Wis. Stat. §426.104(4)(b) treats the absence of a response within 60 days of a request as equivalent to approval. The defendants argued that this entitles them to the statutory safe harbor. The district court agreed with defendants’ arguments and granted summary judgment in their favor. Myers v. Americollect Inc., 2016 U.S. Dist. LEXIS
136941 (E.D. Wis. Sept. 30, 2016).
The Court’s Opinion
Per the opinion:
“One of the two arguments suffices on appeal. The safe-harbor statute provides:
Any act, practice or procedure which has been submitted to the administrator in writing and either approved in writing by the administrator or not disapproved by the administrator within 60 days after its submission to the administrator shall not be deemed to be a violation of chs. 421 to 427 and 429 or any other statute to which chs. 421 to 427 and 429 refer notwithstanding that the approval of the administrator or nondisapproval by the administrator may be subsequently amended or rescinded or be determined by judicial or other authority to be invalid for any reason.
Plaintiffs seek to enforce their understanding of the interest statute through Wis. Stat. §427.104(1)(j), which forbids attempts to collect more than the debt owed. Chapter 427 is expressly covered by §426.104(4)(b). Nonetheless, plaintiffs insist that because demanding interest before a debt has been reduced to judgment is (in their view) a violation of §138.04, we should not accord deference to the Administrator’s failure to disapprove the debt collectors’ request. But §426.104(4)(b) is not about deference. It is a safe harbor, providing that the practices presented to the Administrator for opinion “shall not be deemed to be a violation” of other state laws, unless the Administrator later announces a different view or a court holds the Administrator’s position to be invalid. Thus, when the defendants sent their dunning letters, they were entitled to demand payment of both the principal amounts and interest under §138.04. This means
that the letters also did not violate 15 U.S.C. §1692e(2)(A), which prohibits false representations about the character, amount, or legal status of a debt.
Until the Administrator says something more, or a state court lifts the safe harbor under §426.104(4)(b) (and in addition rules that §138.04 does not by itself allow the debt collectors’ practice), neither state nor federal law forbids dunning letters that demand 5% interest from debtors in Wisconsin.”
This is an interesting decision.
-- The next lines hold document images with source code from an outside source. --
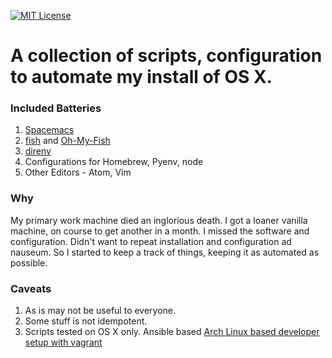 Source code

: [![MIT License](https://img.shields.io/badge/license-MIT-007EC7.svg?style=flat-square)](/LICENSE)

# A collection of scripts, configuration to automate my install of OS X.

### Included Batteries

1. [Spacemacs](https://github.com/syl20bnr/spacemacs)
2. [fish](http://fishshell.com/) and [Oh-My-Fish](https://github.com/oh-my-fish/oh-my-fish)
3. [direnv](http://direnv.net/)
4. Configurations for Homebrew, Pyenv, node
5. Other Editors - Atom, Vim

### Why

My primary work machine died an inglorious death.
I got a loaner vanilla machine, on course to get another in a month.
I missed the software and configuration.
Didn't want to repeat installation and configuration ad nauseum.
So I started to keep a track of things, keeping it as automated as possible.

### Caveats

1. As is may not be useful to everyone.
2. Some stuff is not idempotent.
2. Scripts tested on OS X only. Ansible based [Arch Linux based developer setup with vagrant](https://github.com/rajatvig/ansible-osx)

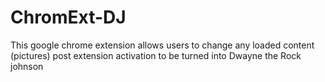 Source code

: # ChromExt-DJ
This google chrome extension allows users to change any loaded content (pictures) post extension activation to be turned into Dwayne the Rock johnson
The opinion notes that the case was argued on April 11, 2017. The decision came 2 days later. As noted above, the opinion is only 5 pages long. It would suggest that the court felt strongly about the issue.
After the court determined that the safe harbor provision was applicable, the court never had to address the issue of whether pre-judgment interest would be permissible in absence of the safe harbor provision.
The defendants acted proactively in seeking an opinion on the issue from the Administrator of Wisconsin’s Department of Financial Institutions. They followed the procedure. The Administrator received the request for an opinion, asked for follow-up information, but failed to issue an opinion. The statute is clear. The absence of a response within 60 days of a request is deemed equivalent to approval.
The defendants were simply following the statute. An opposite result from the Court of Appeals would render the statute meaningless.